Penny Musgrove explains ClimateWatch at Piney Lakes Reserve (Photo by Tony Issakov)
Q. Does everyone in the group need to enter their data from an organised tour, even if it is exactly the same data? Won't this alter the data that the scientists use?
It is still equally as important to enter data, even it is all from the same time/location and species. It enables the scientists analysing the data to ensure there is consistency in the observations, and the participants at that site are getting the correct direction from their guides.
Q. Is Piney Lakes the only place I can come and make observations?
No! It is essential to the legitimacy of the data collected that this can happen in as many different locations as possible. Weather patterns are changing and climates are different over all parts of Australia, plus different species are found in different areas. Piney Lakes is only home to some of the indicator species for ClimateWatch. Piney Lakes is a host site to help people to learn about climate change and the importance of aiding scientists in their research. So come to Piney lakes to learn about ClimateWatch, and then spread the word and continue making observations wherever you might see one of the indicator species.

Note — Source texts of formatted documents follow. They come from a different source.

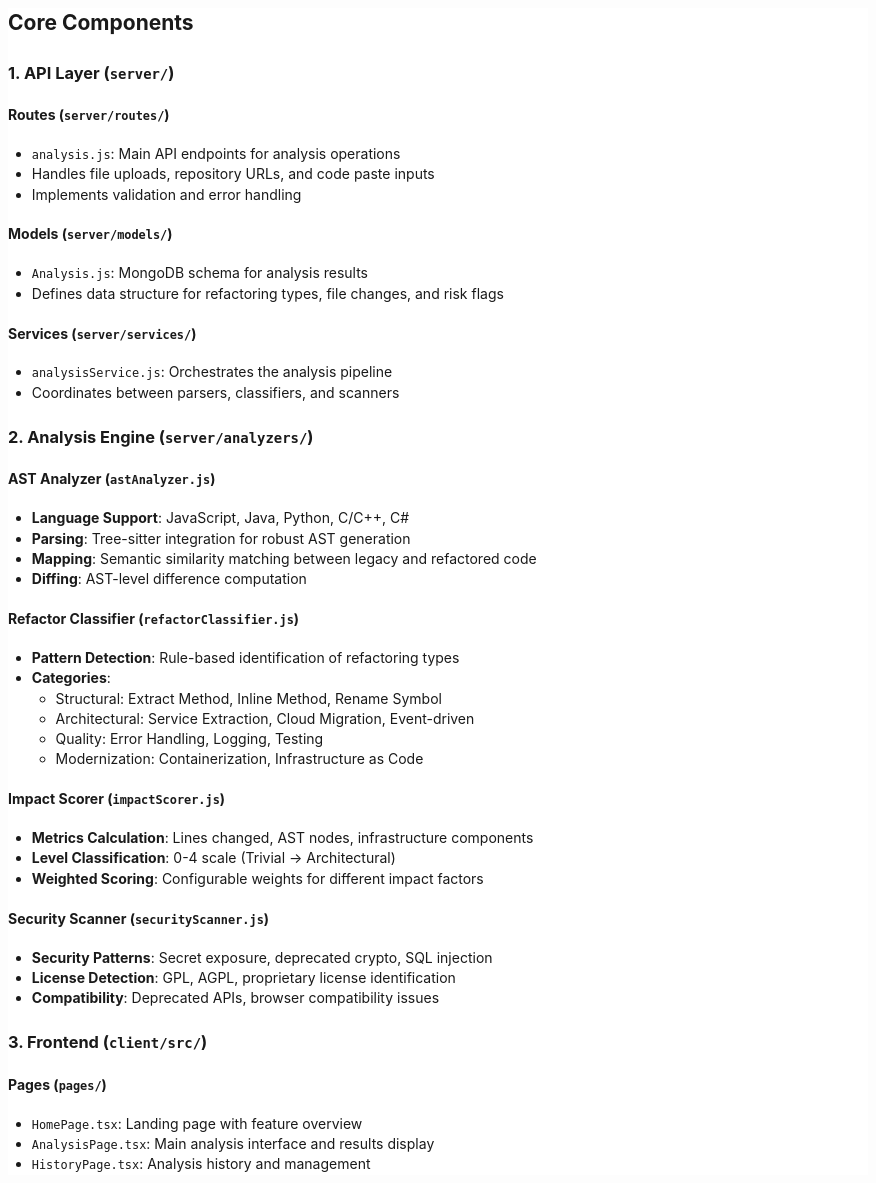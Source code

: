 ## Core Components

### 1. API Layer (`server/`)

#### Routes (`server/routes/`)
- `analysis.js`: Main API endpoints for analysis operations
- Handles file uploads, repository URLs, and code paste inputs
- Implements validation and error handling

#### Models (`server/models/`)
- `Analysis.js`: MongoDB schema for analysis results
- Defines data structure for refactoring types, file changes, and risk flags

#### Services (`server/services/`)
- `analysisService.js`: Orchestrates the analysis pipeline
- Coordinates between parsers, classifiers, and scanners

### 2. Analysis Engine (`server/analyzers/`)

#### AST Analyzer (`astAnalyzer.js`)
- **Language Support**: JavaScript, Java, Python, C/C++, C#
- **Parsing**: Tree-sitter integration for robust AST generation
- **Mapping**: Semantic similarity matching between legacy and refactored code
- **Diffing**: AST-level difference computation

#### Refactor Classifier (`refactorClassifier.js`)
- **Pattern Detection**: Rule-based identification of refactoring types
- **Categories**:
  - Structural: Extract Method, Inline Method, Rename Symbol
  - Architectural: Service Extraction, Cloud Migration, Event-driven
  - Quality: Error Handling, Logging, Testing
  - Modernization: Containerization, Infrastructure as Code

#### Impact Scorer (`impactScorer.js`)
- **Metrics Calculation**: Lines changed, AST nodes, infrastructure components
- **Level Classification**: 0-4 scale (Trivial → Architectural)
- **Weighted Scoring**: Configurable weights for different impact factors

#### Security Scanner (`securityScanner.js`)
- **Security Patterns**: Secret exposure, deprecated crypto, SQL injection
- **License Detection**: GPL, AGPL, proprietary license identification
- **Compatibility**: Deprecated APIs, browser compatibility issues

### 3. Frontend (`client/src/`)

#### Pages (`pages/`)
- `HomePage.tsx`: Landing page with feature overview
- `AnalysisPage.tsx`: Main analysis interface and results display
- `HistoryPage.tsx`: Analysis history and management
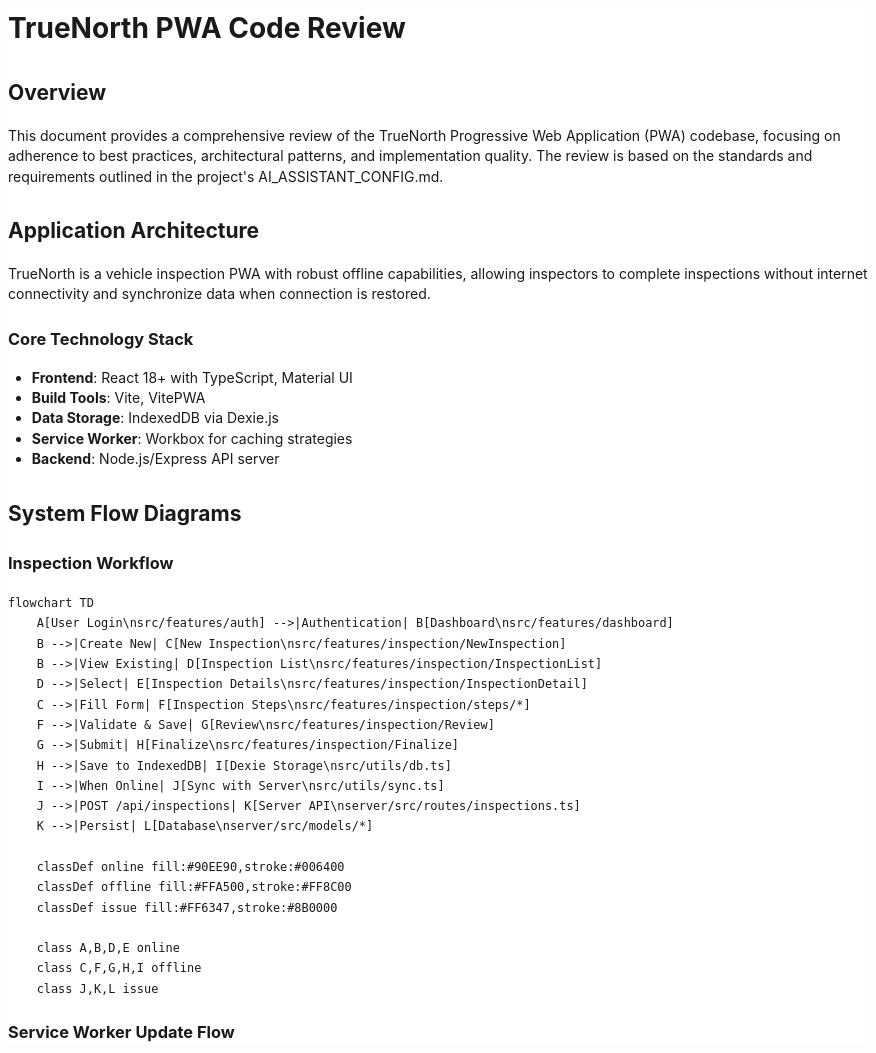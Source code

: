 # TrueNorth PWA Code Review

## Overview

This document provides a comprehensive review of the TrueNorth Progressive Web Application (PWA) codebase, focusing on adherence to best practices, architectural patterns, and implementation quality. The review is based on the standards and requirements outlined in the project's AI_ASSISTANT_CONFIG.md.

## Application Architecture

TrueNorth is a vehicle inspection PWA with robust offline capabilities, allowing inspectors to complete inspections without internet connectivity and synchronize data when connection is restored.

### Core Technology Stack

- **Frontend**: React 18+ with TypeScript, Material UI
- **Build Tools**: Vite, VitePWA
- **Data Storage**: IndexedDB via Dexie.js
- **Service Worker**: Workbox for caching strategies
- **Backend**: Node.js/Express API server

## System Flow Diagrams

### Inspection Workflow

```mermaid
flowchart TD
    A[User Login\nsrc/features/auth] -->|Authentication| B[Dashboard\nsrc/features/dashboard]
    B -->|Create New| C[New Inspection\nsrc/features/inspection/NewInspection]
    B -->|View Existing| D[Inspection List\nsrc/features/inspection/InspectionList]
    D -->|Select| E[Inspection Details\nsrc/features/inspection/InspectionDetail]
    C -->|Fill Form| F[Inspection Steps\nsrc/features/inspection/steps/*]
    F -->|Validate & Save| G[Review\nsrc/features/inspection/Review]
    G -->|Submit| H[Finalize\nsrc/features/inspection/Finalize]
    H -->|Save to IndexedDB| I[Dexie Storage\nsrc/utils/db.ts]
    I -->|When Online| J[Sync with Server\nsrc/utils/sync.ts]
    J -->|POST /api/inspections| K[Server API\nserver/src/routes/inspections.ts]
    K -->|Persist| L[Database\nserver/src/models/*]
    
    classDef online fill:#90EE90,stroke:#006400
    classDef offline fill:#FFA500,stroke:#FF8C00
    classDef issue fill:#FF6347,stroke:#8B0000
    
    class A,B,D,E online
    class C,F,G,H,I offline
    class J,K,L issue
```

### Service Worker Update Flow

Q. Do I have to keep coming back to Piney Lakes organised group sessions in order to make my observations?
No - again! If you are confident that you are familiar with the indicator species and can identify them on your own, and also enter data onto the ClimateWatch website, we encourage you to do this of your own accord and in your own space. You are also welcome to return to the trail at Piney Lakes Reserve whenever you wish, to walk it alone or with friends, and enter your data at home. We invite attendees to return should they not feel confidant in the ClimateWatch process yet. That is why some people choose to attend more than one information session.
Q. Are the species in the pocket guide the only species I can record for?
Not at all. There are many indicator species that have been identified all over Australia - including marine species for coastal areas. The species in the pocket guide are those that we chose for this particular site only; they are the animals and plants that we are confidant of seeing at Piney Lakes on a regular basis. But keep your eyes open - there may be more that aren't even in the pocket guides, such as birds that are rare to the area or just passing through. They may be in search of a new habitat as others are destroyed.
Q. If I see a (eg:) bobtail lizard in my yard, should I record my observation for Climatewatch?
Absolutely. Please do! We want to gather as much data as we can, over all weather patterns and seasons, in as many different locations as possible. This will aid in more comprehensive data to be used as the basis of understanding the impacts of changes in rainfall and temperature.
Q. There is a (eg:) magpie that is in our yard every day. Are you asking that we record information for ClimateWatch on this magpie every time we see it?
No, we would not ask you to record your observations every time. We would specifically like you to record the behaviours that are listed for that species. As in the magpie, if it is feeding, courting, calling, on chicks, on eggs, on a nest or feeding young. If you observe it eg: feeding or calling, every day, use your own judgment to decide if anything is particularly different on that day - eg: weather or if there are more of them around. Otherwise, it would be nice if you could record an observation once a week.
Q. I have a marri tree in my front yard - can I record observations on this marri tree too, or just the ones at Piney Lakes?
Absolutely! We would prefer that if you have a regular area that you walk around - eg: your yard, a park, etc, that you keep an eye on it and make regular observations on the indicator species you see.